Definition (Domain And Codomain)

Let $A$ and $B$ be sets and let $f$ be a function from $A$ into $B$, so we have $f:A\to B$.

  • We call the set $A$ the domain of $f$.
  • We call the set $B$ the codomain of $f$.
Definition (Injective, Surjective, And Bijective)

Let $D$ and $R$ be sets and let $f$ be a function from $D$ into $R$, so we have $f:D\to R$.

  • We say that $f$ is injective (or one-to-one) if and only if for every $a,b\in D$ we have $f(a)=f(b)$ implies $a=b$.
  • We say that $f$ is surjective (or onto) if and only if for every $y\in R$ there exists an $x\in D$ such that $y=f(x)$.
  • We say that $f$ is bijective if and only if the function $f$ is both injective and surjective.

Problem 43: (Practice With Injective And Surjective)

For each function below, state the domain and codomain, determine if the function is injective, and then determine if the function is surjective.

  1. Let $f:\mathbb{R}\to\mathbb{R}$ be defined by $f(x)=x^2$.
  2. Let $f:[0,\infty)\to\mathbb{R}$ be defined by $f(x)=x^2$.
  3. Let $f:\mathbb{R}\to [0,\infty)$ be defined by $f(x)=x^2$.
  4. Let $f:[0,\infty)\to[0,\infty)$ be defined by $f(x)=x^2$.

As always, remember to justify each claim you make.
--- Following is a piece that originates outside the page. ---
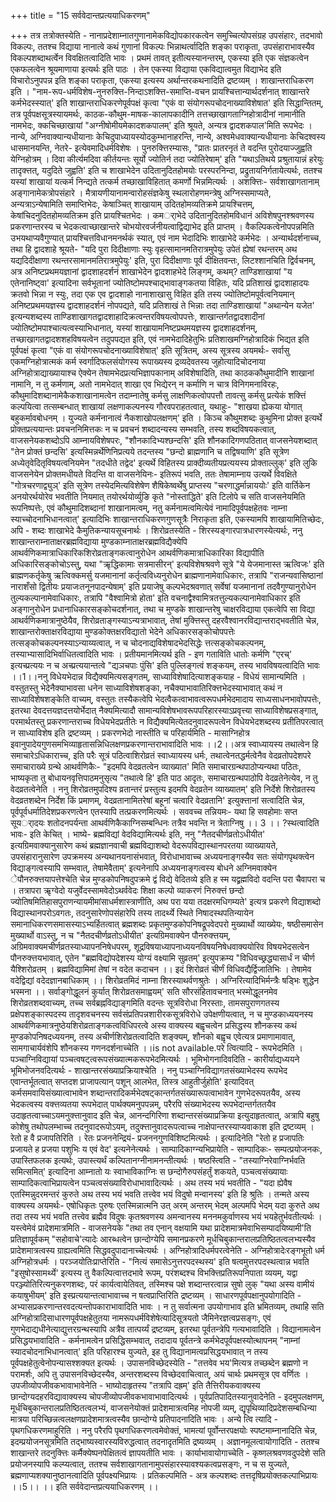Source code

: +++
title = "15 सर्ववेदान्तप्रत्ययाधिकरणम्"

+++
तत्र तत्रोक्तस्येति - नानाप्रदेशाम्नातगुणानामेकविद्योपकारकत्वेन समुच्चित्योपसंग्रह उपसंहारः, तदभावो विकल्पः, ततश्च विद्याया नानात्वे कथं गुणानां विकल्पः भिन्नाथर्त्वादिति शङ्का पराकृता, उपसंहाराभावस्यैव विकल्पशब्दाथर्त्वेन विवक्षितत्वादिति भावः । प्रथमं तावत् इतीत्यस्यानन्तरम्, एकस्या इति एक संज्ञकत्वेन एकफलत्वेन श्रूयमाणाया इत्यर्थः इति पाठः । तेन एकस्या विद्याया एकविद्यात्वमुत विद्याभेद इति विचारोऽनुपपन्न इति शङ्का पराकृता, एकस्या इत्यस्य अर्थान्तरकथनादिति द्रष्टव्यम् । शाखान्तराधिकरण इति । "नाम-रूप-धर्मविशेष-नुनरुक्त्ति-निन्दाऽशक्त्ति-समाप्ति-वचन प्रायश्चित्तान्यार्थदर्शनात् शाखान्तरे कर्मभेदस्स्यात्' इति शाखान्तराधिकरणेपूर्वपक्षं कृत्वा "एकं वा संयोगरूपचोदनाख्याविशेषात' इति सिद्धान्तितम्, तत्र पूर्वपक्षसूत्रस्यायमर्थः, काठक-कौथुम-माषक-कालापकादीनि तत्तच्छाखागताग्निहोत्रादीनां नामानीति नामभेदः, क्कचिच्छाखायां "अग्नीषोमीयमेकादशकपालम्' इति श्रूयते, अन्यत्र द्वादशकपाल'मिति रूपभेदः । नान्ये, अग्निवाक्यान्यधीयानाः केचिदुपाध्यायस्योदकुम्भानाहरन्ति, नान्ये, अश्वमेधवाक्यान्यधीयानाः केचिदश्वस्य धासमानयन्ति, नेतरे- इत्येवमादिधर्मविशेषः । पुनरुक्त्तिरम्यासः, "प्रातः प्रातरनृतं ते वदन्ति पुरोदयाज्जुह्वति येग्निहोत्रम् । दिवा कीर्त्यमदिवा कीर्तयन्तः सूर्यो ज्योतिर्न तदा ज्योतिरेषाम्' इति "यथाऽतिथये प्रश्रुतायान्नं हरेयुः तादृक्त्तत्, यदुदिते जुह्वति' इति च शाखाभेदेन उदितानुदितहोमयोः परस्परनिन्दा, प्रद्रुतायनिर्गतायेत्यर्थः, ततश्च यस्यां शाखायां यत्कर्म निन्द्यते तत्कर्म तच्छाखाविहितात् कमर्णो भिन्नमित्यर्थः । अशक्त्तिः- सर्वशाखागतानाम् अङ्गानामेकत्रोपसंहारे । मैत्रायणीयानामन्वारोहसंज्ञकेषु स्थलारोहणमन्त्रेषु अग्निस्समाप्यते, अन्यत्राऽन्येषामिति समाप्तिभेदः, केषाञ्चित् शाखायाम् उदितहोमव्यतिक्रमे प्रायश्चित्तम्, केषांचिदनुदितहोमव्यतिक्रम इति प्रायश्चितभेदः । कमर्ाभेदे उदितानुदितहोमविधानं अविशेषपुनश्श्रवणस्य प्रकरणान्तरस्य च भेदकत्वाच्छाखान्तरे चोभयोरवर्जनीयत्वाद्विद्याभेद इति प्राप्तम् । वैकल्पिकत्वेनोपपन्नमिति उभयथाप्यवैगुण्यात् प्रायश्चित्तविधानमनर्थकं स्यात्, एवं नाम भेदादिभिः शाखाभेदे कर्मभेदः । अन्यार्थदर्शनाच्च, तथा हि द्वादशाहे श्रूयते- "यदि पुरा दिदीक्षाणाः स्युः वृहत्सामानमतिरात्रमुपेयुः उपेतं ह्येषां रथन्तरम् अथ यद्यदिदीक्षाणा रथन्तरसामानमतिरात्रमुपेयुः' इति, पुरा दिदीक्षाणाः पूर्व दीक्षितवन्तः, लिटश्शानचिति द्विर्वचनम्, अत्र अनिष्टप्रथमयज्ञानां द्वादशाहदर्शनं शाखाभेदेन द्वादशाहभेदे लिङ्गम्, कथम्? ताण्डिशाखायां "य एतेनानिष्ट्वा' इत्यादिना सर्वभूतानां ज्योतिष्टोमपश्चाद्भावाङ्गकतया विहितः, यदि प्रतिशाखं द्वादशाहादयः क्रतवो भिन्ना न स्युः, तदा एक एव द्वादशाहो नानाशाखासु विहित इति तस्य ज्योतिष्टोमपूर्वत्वनियमान् अनिष्टप्रथमयज्ञस्य द्वादशाहदर्शनं नोपपद्यते, यदि प्रतिशाखं ते भिन्नाः तदा ताण्डिशाखायां "अथान्येन यजेत' इत्यन्यशब्दस्य ताण्डिशाखागतद्वादशाहादिक्रत्वन्तरविषयत्वोपपत्तेः, शाखान्तर्गतद्वादशादीनां ज्योतिष्टोमपाश्चात्यत्वस्याभिधानात्, यस्यां शाखायामनिष्टप्रथमयज्ञस्य द्वादशाहदर्शनम्, तच्छाखागतद्वादशशहविषयत्वेन तदुपपद्यत इति, एवं नामभेदादिहेतुभिः प्रतिशाखमग्निहोत्रादिकं भिद्यत इति पूर्वपक्षं कृत्वा "एकं वा संयोगरूपचोदनाख्याविशेषात्' इति सूत्रितम्, अस्य सूत्रस्य अयमर्थः- सर्वासु एकमग्निहोत्रात्मकं कर्म स्वर्गादिफलसंयोगस्य रूपाख्यस्य द्रव्यदेवतस्य जुहोत्यादिचोदनाया अग्निहोत्राद्याख्यायाश्च ऐक्येन तेषामभेदप्रत्यभिज्ञापकानाम् अविशेषादिति, तथा काठककौथुमादीनि शाखानां नामानि, न तु कर्मणाम्, अतो नामभेदात् शाखा एव भिद्येरन् न कर्माणि न चात्र विनिगमनाविरहः, कौथुमादिशब्दानामेकैकशाखानामत्वेन तदाम्नातेषु कर्मसु लाक्षणिकत्वोपपत्तौ तावत्सु कर्मसु प्रत्येकं शक्त्तिं कल्पयित्वा तत्सम्बन्धात् शाखायां लक्षणाकल्पनस्य गौरवपराहतत्वात्, यथाहुः- "शाखया ह्येकया योगात् बहुकर्मावबोधनम् । युज्यते कर्मनानात्वं नैकशाखोपलक्षणम्' इति । किञ्च कौथुमशब्दः कुथुमिना प्रोक्त इत्यर्थे प्रोक्तप्रत्ययान्तः प्रवचननिमित्तकः न च प्रवचनं शब्दादन्यस्य सम्भवति, तस्य शब्दविषयकत्वात्, वाजसनेयकशब्दोऽपि आम्नायविशेषपरः, "शौनकादिभ्यश्छन्दसि' इति शौनकादिगणपठितात् वाजसनेयशब्दात् "तेन प्रोक्तं छन्दसि' इत्यस्मिन्नर्थेणिनिप्रत्यये तदन्तस्य "छन्दो ब्राह्मणानि च तद्विषयाणि' इति सूत्रेण अध्येतृवेदितृविषयत्वनियमेन "तदधीते तद्वेद' इत्यर्थे विहितस्य प्राक्दीव्यतीयप्रत्ययस्य प्रोक्ताल्लुक्' इति लुकि वाजसनेयेन प्रोक्तमधीयते विदन्ति वा वाजसनेयिनः- इतिरूपं भवति, ततः तेषामाम्नाय उत्यर्थे विवक्षिते "गोत्रचरणाद्व्युञ्' इति सूत्रेण तस्येदमित्यविशेषेण शैषिकेष्वर्थेषु प्राप्तस्य "चरणाद्धर्मान्नाययोः' इति वार्तिकेन अनयोरर्थयोरेव भवतीति नियमात् तयोरर्थयोर्व्युङि कृते "नोस्ताद्धिते' इति टिलोपे च सति वाजसनेयमिति रूपनिष्पत्तेः, एवं कौथुमादिशब्दानां शाखानामत्वम्, नतु कर्मनामत्वमित्येवं नामादिपूर्वपक्षहेतवः नाम्ना स्याच्चोदनाभिधानत्वात्' इत्यादिभिः शाखान्तराधिकरणगुणसूत्रैः निराकृता इति, एकस्यामपि शाखायामितिच्छेदः, अपि - शब्दः शाखाभेदे कैमुतिकन्यायसूचनार्थः । शिरोव्रतस्येति - शिरस्यङ्गारपात्रधारणस्येत्यर्थः, ननु शाखान्तराम्नाताक्षरब्रह्मविद्याया मुण्डकाम्नाताक्षरब्रह्मविद्यैक्येपि आथर्वणिकमात्राधिकारिकशिरोव्रताङ्गकत्वानुरोधेन आथर्वणिकमात्राधिकारिका विद्यापीति अधिकारिसङ्कोचोऽस्तु, यथा "ऋृद्धिकामाः सत्रमासीरन्' इत्यविशेषश्रवणे सूत्रे "ये येजमानास्त ऋत्विजः' इति ब्राह्मणकर्तृकेषु ऋत्विक्कमर्सु यजमानानां कर्तृत्वविध्यनुरोधेन ब्राह्मणानामेवाधिकारः, तत्रापि "राजन्यवासिष्ठानां नाराशँसो द्वितीयः प्रयाजःतनूनपादन्येषाम्' इति प्रयाजेषु कल्पभेदश्रवणात् सर्वेषां यजमानानां तदवैगुण्यानुरोधेन तुल्यकल्पानामेवाधिकारः, तत्रापि "वैश्वामित्रो होता' इति वचनाद्वैश्वामित्रतत्तुल्यकल्पानामेवाधिकार इति अङ्गानुरोधेन प्रधानाधिकारसङ्कोचदर्शनात्, तथा च मुण्डके शाखान्तरेषु चाक्षरविद्याया एकत्वेपि सा विद्या आथर्वणिकमात्रानुष्ठेयैव, शिरोव्रताङ्गस्याऽन्यत्राभावात्, तेषां मुक्त्तिस्तु दहरवैश्वानरविद्यान्तराद्भवतीति चेन्न, शाखान्तरोक्ताक्षरविद्याया मुण्डकोक्तक्षरविद्यातो भेदेने अधिकारसङ्कोचोपपत्तेः तत्सङ्कोचकल्पनस्याऽन्याय्यत्वात्, न च चोदनाद्यविशेषादभेदसिद्धेः त्तत्सङ्कोचकल्पनम्, तस्याभ्यासादिभिर्वाधितत्वादिति भावः । प्रतीयमानमित्यर्थ इति - इण गताविति धातोः कर्मणि "एरच्' इत्यच्प्रत्ययः न च अच्प्रत्ययान्तत्वे "द्यञचपाः पुंसि' इति पुल्लिङ्गत्वं शङ्कयम्, तस्य भावविषयत्वादिति भावः ।।1।।ननु विधेयभेदान्न विद्यैक्यमित्यसङ्गतम्, साध्याविशेषादित्याशङ्कयाह - विधेयं सामान्यमिति । वस्तुतस्तु भेदेनैक्याभावसा धनेन साध्याविशेषशङ्का, नचैक्याभावातिरिक्त्तभेदस्याभावात् कथं न साध्याविशेषशङ्केति वाच्यम्, वस्तुतः तस्यैकत्वेपि भेदत्वैकत्वाभावत्वरूपधर्मभेदमादाय साध्यसाधनभावोपपत्तेः, इतरथा देवदत्तयज्ञदत्तयोर्भेदात् नैक्यमित्यादौ सामान्यविशेषभावरूपपरिहारस्याऽप्रवृत्त्या साध्याविशेषप्रसङ्गात्, परमार्थतस्तु प्रकरणान्तराच्च विधेयभेदप्रतीतेः न विद्यैक्यमित्येतदनुवादरूपत्वेन विधेयभेदशब्दस्य प्रतीतिपरत्वात् न साध्याविशेष इति द्रष्टव्यम् । प्रकरणभेदो नास्तीति च परिहार्यमिति - मासाग्निहोत्र इवानुपादेयगुणसमभिव्याहृतासन्निधिलक्षणप्रकरणान्तराभावादिति भावः ।।2।।अत्र स्वाध्यायस्य तथात्वेन हि समाचारेऽधिकाराच्च, इति परैः सूत्रं पठित्वाशिरोव्रतं स्वाध्यायस्य धर्मः, तथात्वेनतद्धर्मत्वेनैव वेदव्रतोपदेशपरे समाचाराख्ये ग्रन्थे आथर्वणिकैः- "इदमपि वेदव्रतत्वेन व्याख्यात' मिति समाचारग्रन्थपाठोप्यन्यथा पठितः, भाष्यकृता तु बोधायनवृत्तिपाठमनुसृत्य "तथात्वे हि' इति पाठ आदृतः, समाचारग्रन्थपाठोपि वेदव्रतेनेत्येव, न तु वेदव्रतत्वेनेति । ननु शिरोव्रतमुपदिश्य व्रतान्तरं प्रस्तुत्य इदमपि वेदव्रतेन व्याख्यातम्' इति निर्देशे शिरोव्रतस्य वेदव्रतशब्देन निर्देश किं प्रमाणम्, वेदव्रतानामितरेषां बहूनां चत्वारि वेदव्रतानि' इत्युक्त्तानां सत्वादिति चेन्न, पूर्वपूर्वधर्मातिदेशप्रकरणत्वेन एतस्यापि तत्प्रकरणमित्यर्थः । सववच्च तन्नियमः- यथा हि सवहोमाः सप्त सूयर्ादयः शतोदनपर्यन्ता आथर्वणिकैकाग्निसम्बन्धिनः तत्रैव भवन्ति न त्रेताग्निषु ।। 3 ।। ?स्थत्वादिति भावः- इति केचित् । भाष्ये- ब्रह्मविद्यां वेदविद्यामित्यर्थः इति, ननु "नैतदचीर्णव्रतोऽधीयीत' इत्यग्रिमवाक्यानुसारेण कथं ब्रह्मज्ञानवाची ब्रह्मविद्याशब्दो वेदरूपविद्यास्थानपरतया व्याख्यायते, उपसंहारानुसारेण उपक्रमस्य अन्यथानयनासंभवात्, विरोधाभावाच्च अध्ययनाङ्गस्यैव सतः संयोगपृथक्त्वेन विद्याङ्गत्वस्यापि सम्भवात्, तेषामेवैताम्' इत्यनेनापि अध्ययनाङ्गत्वस्य बोधने अग्निमवाक्येन ेपौनरुक्त्तयापत्तेश्चेति चेन्न मुण्डकोपनिषदुपक्रमे द्वं विद्ये वेदितव्ये इति ह स्म यद्व्रह्मविदो वदन्ति परा चैवापरा च । तत्रापरा ऋृग्वेदो यजुर्वेदस्सामवेदोऽथर्ववेदः शिक्षा कल्पो व्याकरणं निरुक्त्तं छन्दो ज्योतिषमितिहासपुराणन्यायमीमांसाधर्मशास्त्राणीति, अथ परा यया तदक्षरमधिगम्यते' इत्यत्र प्रकरणे विद्याशब्दो विद्यास्थानपरोऽवगतः, तदनुसारेणोपसंहारेपि तस्य तादर्थ्ये स्थिते निषादस्थपतिन्यायेन समानाधिकरणसमासस्याऽभ्यर्हितत्वात् ब्रह्मशब्दः प्रकृतमुण्डकोपनिषद्रूपवेदपरो मुख्यार्थो व्याख्येयः, षष्ठीसमासेन मुख्यार्थो वाऽस्तु, न च "नैतदचीर्णव्रतोऽधीयीत' इत्यग्रिमवाक्येन पौनरुक्त्तयम्, अग्रिमवाक्यमचीर्णव्रतस्याध्यापननिषेधपरम्, शूद्रविषयाध्यापनाध्ययनविषयनिषेधवाक्ययोरिव विषयभेदसत्वेन पौनरुक्त्तयभावात्, एतेन "ब्रह्मविद्योपदेशस्य योग्यं वक्ष्यामि सुव्रतम्' इत्युपक्रम्य "विधिवच्छ्रद्ध्यासार्धं न चीर्ण यैश्शिरोव्रतम् । ब्रह्मविद्यामिमां तेषां न वदेत कदाचन ।। इदं शिरोव्रतं चीर्णं विधिवद्यैर्द्विजातिभिः । तेषामेव वदेद्विद्यां वदेदज्ञानबाधिकाम् ।। शिरोव्रतमिदं नाम्ना शिरस्याथर्वणश्रुतेः । अग्निरित्यादिभिर्मन्त्रैः षड्भिः शुद्धेन भस्मना ।। सर्वाङ्गोद्धूलनं कुर्यात् शिरोव्रतसमाह्वयम्' सति सौरसंहितावचनात् भस्मोद्धूलनमेव शिरोव्रतशब्दवाच्यम्, तच्च सर्वब्रह्नविद्याङ्गमिति वदन्तः सूत्रविरोधा निरस्ताः, तामसपुराणगतस्य प्रक्षेपशङ्कास्पदस्य तादृशवचनस्य सर्वसंप्रतिपन्नशारीरकसूत्रविरोधे उपेक्षणीयत्वात्, न च मुण्डकाध्ययनस्य आथर्वणिकमात्रनुष्ठेयशिरोव्रताङ्गकत्वविधिपरत्वे अस्य वाक्यस्य बह्वृचत्वेन प्रसिद्धस्य शौनकस्य कथं मुण्डकोपनिषदध्ययनम्, तस्य अचीर्णशिरोव्रतत्वादिति शङ्क्यम्, शौनको बह्वृच एवेत्यत्र प्रमाणामावात्, सामगाचार्यवंशेपि शौनकस्य गणनदर्शनाच्चेति ।।is not available.परे त्वित्यादि - रूपभेदमिति । पञ्चाग्निविद्यायां पञ्चत्वषट्त्वरूपसंख्यात्मकरूपभेदमित्यर्थः । भूमिभोगनादिवदिति - कारीर्याद्यध्ययने भूमिभोजनवदित्यर्थः - शाखान्तरसंख्याप्रक्रियाश्चेति । ननु पञ्चाग्निविद्यागतसंख्याभेदस्य रूपभेद एवान्तर्भूतत्वात् सप्तदश प्राजापत्यान् पशून् आलभेत, तिस्त्र आहुतीर्जुहोति' इत्यादिवत् कर्मसमवायिसंख्यात्वाभावेन शब्दान्तरादिकर्मभेदषट्कान्तर्गतसंख्यारूपत्वाभावेन गुणभेदरूपतयैव, अस्य भेदकत्वस्य वक्त्तव्यतया रूपभेदात् पार्थक्यमनुपपन्नम्, परैरपि संख्याभेदस्य रूपभेदान्तर्गततयैव उदाहृतत्वाच्चाऽयमनुक्त्तानुवाद इति चेन्न, आनन्दगिरिणा शब्दान्तरसंख्याप्रक्रिया इत्युदाहृतत्वात्, अत्रापि बहुषु कोशेषु तथोपलम्भाच्च तदनुवादरूपोऽयम्, तदुक्त्तानुवादरूपत्वाच्च नाक्षेपान्तरस्याप्यवाकाश इति द्रष्टव्यम् । रेतो ह वै प्रजापतिरिति । रेतः प्रजननेन्द्रियं- प्रजननगुणविशिष्टमित्यर्थः । इत्यादिनेति "रेतो ह प्रजापतिः प्रजायते ह प्रजया पशुभिः य एवं वेद' इत्यनेनेत्यर्थः । साम्पादिकाग्न्यभिप्रायेति - साम्पादिकः- सम्पत्प्रयोजनकः, उपास्तिफलक इत्यर्थः, उपास्त्यर्थं कल्पितानग्नीनामनन्तीत्यर्थः । षष्ठस्त्विति - "तस्याग्निरेवाग्निर्भवति समित्समित्' इत्यादिना आम्नातो यः स्वाभाविकाग्निः स छन्दोगैरुपसंहर्तुं शकयते, पञ्चत्वसंख्यायाः साम्पादिकत्वाभिप्रायत्वेन पञ्चत्वसंख्याविरोधाभावादित्यर्थः । अथ तस्य भयं भवतीति - "यदा ह्येवैष एतस्मिन्नुदरमन्तरं कुरुते अथ तस्य भयं भवति तत्त्वेव भयं विदुषो मन्वानस्य' इति हि श्रुतिः । तन्मते अस्य वाक्यस्य अयमर्थः- एषोधिकृतः पुरुषः एतस्मिन्नात्मनि उत् अरम् अन्तरम् भेदम् अल्पमपि भेदम् यदा कुरुते अथ तदा तस्य भयं भवति तत्त्वेव ब्रह्मैव विदुषः कृतश्रवणस्य अमन्वानस्य मननमकुर्वाणस्य भयं भयहेतुर्भवतीत्यर्थः । यस्त्वेमेवं प्रादेशमात्रमिति - वाजसनेयके "तथा तव एनान् वक्षयामि यथा प्रादेशमात्रमेवाभिसम्पादयिष्यामी'ति प्रतिज्ञापूर्वकम् "सहोवाचे'त्यादेः आरब्धत्वेन छान्दोग्येपि समानप्रकरणे मूर्धचिबुकान्तरालप्रतिष्ठितत्वलभ्यस्यैव प्रादेशमात्रत्वस्य ग्राह्यत्वमिति सिद्धवदुपादानाच्चेत्यर्थः । अग्निहोत्रादिधर्मपरत्वेनेति - अग्निहोत्रादेःरङ्गभूतो धर्म अग्निहोत्रधर्मः । परञ्जयोतिःप्राप्तेरिति - "नित्यं समासेऽनुत्तरपदस्थस्य' इति षत्वमुत्तरपदस्थत्वान्न भवति "इसुषोस्सामर्थ्ये' इत्यस्य तु वैकल्पित्वात्तदभावे रूपम्, परंशब्दश्च विभक्त्तिप्रतिरूपनिपाता व्ययम्, यद्वा परञ्ज्योतिरित्यनुकरणशब्दः, परं कार्यत्वायेतिवत्, तस्मिश्च पक्षे शब्दान्तरत्वान्न सुषो लुक् "यथा अस्य वामीयं कयाषुभीयम्' इति इस्प्रत्ययान्तत्वाभावाच्च न षत्वप्राप्तिरिति द्रष्टव्यम् । साधारणपूर्वपक्षानुपयोगादिति - अभ्यासप्रकरणान्तरवदत्यन्तोपकाराभावादिति भावः । न तु सर्वात्मना उपयोगाभाव इति भ्रमितव्यम्, तथाहि सति अग्निहोत्रादिसाधारणपूर्वपक्षहेतुतया नामरूपधर्मविशेषेत्यादिसूत्रयतो जैमिनेरज्ञत्वप्रसङ्गः, एवं गुणभेदाद्यधीनेत्याद्युत्तरग्रन्थस्यापि अत्रैव तात्पर्य्यं द्रष्टव्यम्, इतरथा पूर्वतन्त्रेपि गत्यभावादिति । विद्यानामत्वेन प्रसिद्धयभावादिति - कर्मनामत्वेन प्रसिद्धिसम्भवात्, तदादाय पूर्वतन्त्रे कर्मभेदपूर्वपक्षस्योत्थापनम् "नाम्नां स्यादचोदनाभिधानत्वात्' इति परिहारश्च युज्यते, इह तु विद्यानामत्वप्रसिद्धयभावात् न तस्य पूर्वपक्षहेतुत्वेनोपन्यासश्शक्यत इत्यर्थः । उपासनविच्छेदस्येति - "तत्तवेव भय'मित्यत्र तच्छब्देन ब्रह्मणो न परामर्शः, अपि तु उपासनविच्छेदस्यैव, अन्तरशब्दस्य विच्छेदवाचित्वात्, अयं चार्थः प्रथमसूत्र एव वर्णितः । उपजीव्योपजीवकभावाभावेनेति - भाष्योदाहृतस्य "तत्रापि दह्रम्' इति तैत्तिरीयकवाक्यस्य छान्दोग्यदहरविद्यावाक्यस्य चोपजीव्योपजीवकभावाभावादित्यर्थः । पूर्वप्रतिपादितस्यानुवादेनेति - इदमुपलक्षणम्, मूर्धचिबुकान्तरालप्रतिष्ठितत्वलभ्यं, वाजसनेयोक्तं प्रादेशमात्रत्वमिह नोपजी व्यम्, द्यृपृथिव्यादिप्रदेशसम्बधिन्या मात्रया परिच्छिन्नत्वलक्षणप्रादेशमात्रत्वस्यैव छान्दोग्ये प्रतिपादनादिति भावः । अन्ये त्वि त्यादि - पृथगधिकरणमाहुरिति । ननु परैरपि पृथगधिकरणत्वमेवोक्तं, भामत्यां पूर्वोन्तरपक्षयोः स्पष्टमाम्नानादिति चेन्न, इदम्प्रयोजनसूत्रमिति तद्भाष्यस्वारस्यविरुद्धत्वात् तदनादृतमिति द्रष्यव्यम् । अज्ञानमूलत्वायोगादिति - ततश्च शाखान्तरे तदनुक्त्तिः कर्मैक्येष्पनपेक्षितत्वं ज्ञापयतीति भावः । कार्याभावायोगाच्चेति - कृष्णलश्रवणवदुपदेशे सति प्रयोजनस्यापि कल्प्यत्वात्, ततश्च सर्वशाखागतानामुपसंहारस्यावश्यकत्वप्रसङ्गः, न च स युज्यते, ब्रह्मणाप्यशक्यानुष्ठानत्वादिति पूर्वपक्ष्यभिप्रायः । प्रतिकल्पमिति - अत्र कल्पशब्दः तत्तदृषिप्रयोक्तकल्पाभिप्रायः ।।5।। ।। इति सर्ववेदान्तप्रत्ययाधिकरणम् ।।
Exercise (Induction With The Sum Of Cubes)

Prove that for every $n\in \mathbb{N}$, we have $$1^3+2^3+\cdots+n^3=\left(\frac{n(n+1)}{2}\right)^2.$$

Click to see a solution.

Consider the set $$S=\left\{n\in\mathbb{N}\mid 1^3+2^3+\cdots+n^3=\left(\frac{n(n+1)}{2}\right)^2\right\}.$$ We need to prove that $S=\mathbb{N}$. We proceed by induction. We know $1\in S$ because $1^3 =1$ and $\left(\frac{1(1+1)}{2}\right)^2 = (1)^2=1$. Assume for some $k\in \mathbb{N}$ that $k\in S$, which means we've assumed that $$1^3+2^3+\cdots+k^3=\left(\frac{k(k+1)}{2}\right)^2.$$ We need to prove that $k+1\in S$, which means we need to prove that $$1^3+2^3+\cdots+k^3+(k+1)^3=\left(\frac{(k+1)((k+1)+1)}{2}\right)^2.$$ We'll start with the expression $1^3+2^3+\cdots+k^3+(k+1)^3$ and modify it to obtain the right hand side of the equation above. We now compute $$\begin{align} 1^3+2^3+\cdots+k^3+(k+1)^3 &= \left(1^3+2^3+\cdots+k^3\right)+(k+1)^3 && (\text{group the first $k$ terms})\\ &= \left(\frac{k(k+1)}{2}\right)^2+(k+1)^3 && (\text{substitute using our assumption})\\ &= \frac{k^2(k+1)^2}{4}+\frac{4(k+1)^3}{4} && (\text{prepare to combine fractions})\\ &= \frac{(k+1)^2(k^2+4(k+1))}{4}&& (\text{combine and factor})\\ &= \frac{(k+1)^2(k^2+4k+4)}{4}&& (\text{expand})\\ &= \frac{(k+1)^2(k+2)^2}{4}&& (\text{factor})\\ &= \left(\frac{(k+1)((k+1)+1)}{2}\right)^2&& (\text{note $k+2=(k+1)+1$}) .\end{align}$$ This shows that if $k\in S$, then $k+1\in S$. By mathematical induction, we know that $S=\mathbb{N}$. This prove that for every $n\in \mathbb{N}$, we have $$1^3+2^3+\cdots+n^3=\left(\frac{n(n+1)}{2}\right)^2.$$

Problem 44: (Induction With Sum Of Odds)

Notice that $$ \begin{align} 1&=1 \\ 1+3&=4 \\ 1+3+5&=9 \\ 1+3+5+7&=16 \\ 1+3+5+7+9&=25. \end{align} $$ Make a conjecture about the sum of odd numbers by giving a general formula for what you see above. Then prove that your formula is valid by using mathematical induction.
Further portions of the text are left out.